Game Chef Thoughts (Part 6)

I loke the idea of evolving story needs to match character development, and vice versa as a symbiotic feedback loop. In a game of 100+ players, that can prove problematic.

The typical sweet-spot for RPGs, 4-5 players, allows for individuals to pull against the collective centre of the story for a short time, before someone else pulls the collective centre in their direction. The whole story is a dynamic tension between the players, the GM and the rule set. In a 100+ player game, a single person trying to pull the story in a given direction finds it much harder to make significant impact due to the overwhelming inertia of so many other players. If a player wants to pull the story in a given direction, they need to gather a band of like minded companions to help. It's still possible, but it tends to take a group to derail things rather than an individual.
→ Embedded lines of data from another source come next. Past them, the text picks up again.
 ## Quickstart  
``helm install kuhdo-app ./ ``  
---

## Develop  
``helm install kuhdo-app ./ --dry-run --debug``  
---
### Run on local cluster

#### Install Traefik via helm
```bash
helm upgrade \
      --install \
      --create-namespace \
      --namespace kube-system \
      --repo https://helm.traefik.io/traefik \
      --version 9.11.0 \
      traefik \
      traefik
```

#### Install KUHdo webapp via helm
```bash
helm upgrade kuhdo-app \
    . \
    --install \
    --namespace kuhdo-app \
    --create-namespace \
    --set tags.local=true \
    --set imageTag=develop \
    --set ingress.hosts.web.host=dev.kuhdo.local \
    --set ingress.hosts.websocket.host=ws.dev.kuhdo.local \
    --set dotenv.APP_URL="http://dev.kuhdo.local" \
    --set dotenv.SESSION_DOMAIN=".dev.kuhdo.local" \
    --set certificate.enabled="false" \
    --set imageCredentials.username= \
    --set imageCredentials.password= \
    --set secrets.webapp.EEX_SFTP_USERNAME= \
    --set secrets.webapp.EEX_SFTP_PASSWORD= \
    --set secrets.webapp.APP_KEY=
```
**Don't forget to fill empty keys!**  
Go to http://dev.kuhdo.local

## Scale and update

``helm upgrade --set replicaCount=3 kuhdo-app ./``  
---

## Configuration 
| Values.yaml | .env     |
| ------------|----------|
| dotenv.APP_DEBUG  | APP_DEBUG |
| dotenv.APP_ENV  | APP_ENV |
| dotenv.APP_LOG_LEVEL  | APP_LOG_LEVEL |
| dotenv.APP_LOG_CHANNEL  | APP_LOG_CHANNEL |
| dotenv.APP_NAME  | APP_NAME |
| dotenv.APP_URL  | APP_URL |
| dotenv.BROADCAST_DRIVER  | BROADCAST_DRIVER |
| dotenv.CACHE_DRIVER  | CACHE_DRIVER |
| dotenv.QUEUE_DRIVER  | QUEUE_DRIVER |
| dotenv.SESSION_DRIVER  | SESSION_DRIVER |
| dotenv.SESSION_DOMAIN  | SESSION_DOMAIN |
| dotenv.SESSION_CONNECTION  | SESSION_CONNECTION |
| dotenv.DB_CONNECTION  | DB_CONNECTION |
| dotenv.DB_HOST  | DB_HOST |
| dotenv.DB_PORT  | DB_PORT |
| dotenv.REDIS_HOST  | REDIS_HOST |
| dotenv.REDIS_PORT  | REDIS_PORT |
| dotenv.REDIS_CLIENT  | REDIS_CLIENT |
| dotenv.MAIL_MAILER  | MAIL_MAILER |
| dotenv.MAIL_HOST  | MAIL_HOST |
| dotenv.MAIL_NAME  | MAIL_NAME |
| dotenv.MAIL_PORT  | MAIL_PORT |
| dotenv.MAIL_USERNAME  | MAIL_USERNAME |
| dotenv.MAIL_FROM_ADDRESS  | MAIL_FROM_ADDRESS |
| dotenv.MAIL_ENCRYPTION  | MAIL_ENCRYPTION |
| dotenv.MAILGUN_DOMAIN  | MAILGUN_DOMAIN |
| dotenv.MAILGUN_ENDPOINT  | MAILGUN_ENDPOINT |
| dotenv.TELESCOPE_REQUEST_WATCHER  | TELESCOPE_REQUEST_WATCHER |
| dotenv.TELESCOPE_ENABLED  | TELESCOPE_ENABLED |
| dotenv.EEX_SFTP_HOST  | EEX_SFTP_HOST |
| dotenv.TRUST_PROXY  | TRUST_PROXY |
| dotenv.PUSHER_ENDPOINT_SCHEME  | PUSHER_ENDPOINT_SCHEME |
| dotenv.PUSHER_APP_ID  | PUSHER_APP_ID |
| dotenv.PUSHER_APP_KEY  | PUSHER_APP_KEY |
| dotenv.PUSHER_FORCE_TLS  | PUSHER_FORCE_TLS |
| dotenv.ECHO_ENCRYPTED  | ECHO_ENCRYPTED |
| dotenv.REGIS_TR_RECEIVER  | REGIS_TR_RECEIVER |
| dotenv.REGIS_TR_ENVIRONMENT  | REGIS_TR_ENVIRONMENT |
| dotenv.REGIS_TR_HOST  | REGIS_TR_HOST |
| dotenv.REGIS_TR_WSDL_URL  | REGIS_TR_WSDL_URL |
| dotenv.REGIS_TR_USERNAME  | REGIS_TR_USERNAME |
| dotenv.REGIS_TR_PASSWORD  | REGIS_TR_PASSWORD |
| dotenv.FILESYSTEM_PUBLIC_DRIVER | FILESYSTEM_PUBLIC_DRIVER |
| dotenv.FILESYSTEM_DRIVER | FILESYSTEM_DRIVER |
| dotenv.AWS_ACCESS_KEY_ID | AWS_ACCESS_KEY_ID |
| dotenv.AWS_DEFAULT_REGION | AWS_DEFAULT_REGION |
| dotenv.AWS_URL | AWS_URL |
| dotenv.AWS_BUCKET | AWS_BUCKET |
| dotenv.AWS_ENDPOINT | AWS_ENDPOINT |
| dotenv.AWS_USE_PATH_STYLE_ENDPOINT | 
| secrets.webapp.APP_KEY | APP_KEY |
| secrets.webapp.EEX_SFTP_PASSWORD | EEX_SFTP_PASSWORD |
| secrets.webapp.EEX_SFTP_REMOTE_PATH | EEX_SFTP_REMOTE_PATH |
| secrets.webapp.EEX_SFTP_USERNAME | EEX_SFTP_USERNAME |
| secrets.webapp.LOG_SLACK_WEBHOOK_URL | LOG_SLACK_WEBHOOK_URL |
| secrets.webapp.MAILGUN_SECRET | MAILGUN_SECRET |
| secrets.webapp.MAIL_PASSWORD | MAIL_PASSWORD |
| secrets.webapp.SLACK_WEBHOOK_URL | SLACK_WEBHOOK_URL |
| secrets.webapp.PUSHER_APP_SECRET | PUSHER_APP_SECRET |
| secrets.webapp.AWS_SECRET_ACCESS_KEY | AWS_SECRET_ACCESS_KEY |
To link character develop and story into such a large framework means minimising a lot of the minutiae, otherwise there is simply too much to keep track of. I'm thinking of developing some story cards, each being a tiny objective, and once a player completes that objective they are given a new one. Each objective provides some minor bonus, it probably takes about half an hour to complete, and by the time six to eight have been resolved, a character will have told a specific story arc. Many of these story cards will require certain other objectives in the game to be met, some will be event drivers in themselves. It blows the word count, so maybe this is something to consider more carefully after Game Chef is over.